Participants at Sunday’s meeting were presented handouts and shown a segmented portion of “Is Peace Possible?” The four-part video is a collaborative project from The Atlantic and the S. Daniel Abraham Center for Middle East Peace.
Following the video, participants were encouraged to break into groups and discuss their reactions; afterward, individuals were asked to publicly share what had been discussed.
Eileen Kraus-Dobratz, who led most of the discussion, cited a recent poll that claimed the majority of Israelis and Palestinians favor a two-state solution. She said the poll also revealed that each side believes the other doesn’t share that desire.
Nitsa Bucritz Ford followed. “You can believe that the other side wants peace,” she said, “but would you want to take the risk and be under their gun if their leaders are not holding on to their promise?”
Other participants piggybacked on these comments, while offering opinions on sanctions, terrorism and tourism.
As the discussion continued, the topic drifted from dividing Jerusalem to identifying as a Jew. After one participant suggested Jews like living in ghettos because ghettos provide easier means for establishing identities, Sally Newman proudly reported that neither she nor her husband belong to any Jewish organizations, yet maintain a Jewish identity.
“I have never denied my Jewishness, but I don’t think I have to belong to a Jewish organization that’s focused exclusively on Jews in order to demonstrate what a Jewish humanitarian is, and that’s how I see myself.”
Kraus-Dobratz steered the conversation back to dividing Jerusalem, and eventually concluded the meeting by reminding participants of upcoming events. But she later addressed the rift among participants regarding identity.

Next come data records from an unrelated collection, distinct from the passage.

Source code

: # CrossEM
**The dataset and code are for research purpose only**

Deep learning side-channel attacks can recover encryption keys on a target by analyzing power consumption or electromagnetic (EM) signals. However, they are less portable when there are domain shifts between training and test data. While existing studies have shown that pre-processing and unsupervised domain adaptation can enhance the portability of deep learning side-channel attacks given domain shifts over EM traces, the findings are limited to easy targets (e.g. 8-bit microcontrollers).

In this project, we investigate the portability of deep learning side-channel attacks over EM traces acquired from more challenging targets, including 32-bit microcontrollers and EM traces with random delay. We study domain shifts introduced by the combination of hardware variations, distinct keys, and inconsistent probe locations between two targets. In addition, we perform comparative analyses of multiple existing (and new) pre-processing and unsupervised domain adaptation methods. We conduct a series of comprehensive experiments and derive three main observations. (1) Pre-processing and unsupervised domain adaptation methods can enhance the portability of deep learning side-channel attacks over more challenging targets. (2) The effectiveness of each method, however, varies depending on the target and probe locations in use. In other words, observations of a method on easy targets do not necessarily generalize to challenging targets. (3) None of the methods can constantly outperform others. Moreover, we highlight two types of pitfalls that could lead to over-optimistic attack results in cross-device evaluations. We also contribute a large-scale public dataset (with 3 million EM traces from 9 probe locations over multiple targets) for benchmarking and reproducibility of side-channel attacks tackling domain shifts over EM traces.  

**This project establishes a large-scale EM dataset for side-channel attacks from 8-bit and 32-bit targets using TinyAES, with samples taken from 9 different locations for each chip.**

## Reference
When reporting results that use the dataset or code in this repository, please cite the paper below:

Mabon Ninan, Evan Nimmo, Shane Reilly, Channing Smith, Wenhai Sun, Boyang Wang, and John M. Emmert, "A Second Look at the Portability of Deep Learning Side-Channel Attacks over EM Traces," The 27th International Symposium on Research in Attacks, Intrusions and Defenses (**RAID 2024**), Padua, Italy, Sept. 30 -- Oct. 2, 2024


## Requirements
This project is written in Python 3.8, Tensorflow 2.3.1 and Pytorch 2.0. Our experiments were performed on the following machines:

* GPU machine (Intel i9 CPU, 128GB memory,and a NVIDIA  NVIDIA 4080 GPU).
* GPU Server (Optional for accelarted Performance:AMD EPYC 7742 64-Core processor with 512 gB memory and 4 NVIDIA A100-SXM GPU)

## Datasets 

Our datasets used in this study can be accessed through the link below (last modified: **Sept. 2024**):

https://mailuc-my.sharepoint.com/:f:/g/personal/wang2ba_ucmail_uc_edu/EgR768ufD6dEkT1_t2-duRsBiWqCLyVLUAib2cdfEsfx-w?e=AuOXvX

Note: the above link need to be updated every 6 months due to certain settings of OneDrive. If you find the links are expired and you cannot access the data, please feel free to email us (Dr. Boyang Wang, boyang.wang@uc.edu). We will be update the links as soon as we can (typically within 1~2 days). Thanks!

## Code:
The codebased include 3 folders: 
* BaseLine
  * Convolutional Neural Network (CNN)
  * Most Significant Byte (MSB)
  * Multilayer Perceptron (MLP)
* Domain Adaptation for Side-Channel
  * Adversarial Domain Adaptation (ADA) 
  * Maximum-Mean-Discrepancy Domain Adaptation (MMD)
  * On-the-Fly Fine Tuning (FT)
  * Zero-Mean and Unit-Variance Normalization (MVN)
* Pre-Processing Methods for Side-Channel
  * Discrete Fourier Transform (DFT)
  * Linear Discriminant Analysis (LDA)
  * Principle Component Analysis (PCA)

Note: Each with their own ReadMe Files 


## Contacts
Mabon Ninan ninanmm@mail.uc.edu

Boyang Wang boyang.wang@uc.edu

“I think that when we talk about Israel, if you’re an American Jewish person, your identity is so tied up in Israel,” she said. “So it’s only natural that when you’re talking about Israel and real life issues for Israel, your own identity is part of that.”
Nancy Bernstein, a member of J Street’s national board of directors, added, “I think that these kinds of conversations bring up a lot of issues for people.”
While Sunday’s program required participants to enter a door with a sign questioning Jerusalem’s future, many ultimately exited having investigated their own identities.
“It’s a great opportunity for people to look at the connections between their Jewish identity and these issues, Bernstein said. “I think it’s very connected.”
J Street Pittsburgh, co-chaired by Bernstein and Malke Frank, is the local arm of the national nonprofit organization, which calls itself “the political home for pro-Israel, pro-peace Americans.” Established in 2008, it has 180,000 online supporters, 8,000 students and 700 National rabbinic cabinet leaders.
At J Street’s 2013 conference, 2,800 people attended, including several Pittsburghers.
Greg Molinda, who attended the conference, traveled 40 minutes from South Fayette Township to Squirrel Hill for Sunday’s event. Having previously participated in several events with J Street Pittsburgh, he appreciates the organization’s existence.
“I think it’s a great venue for guys like me who have no logistical power, only an interest,” he said.
In other settings, “if you speak against Israeli policy then somehow you’re anti-Semitic, which is not true,” Molinda explained. “In my own personal situation I am interested and I am married to a Jew, so I don’t think I am anti-Semitic.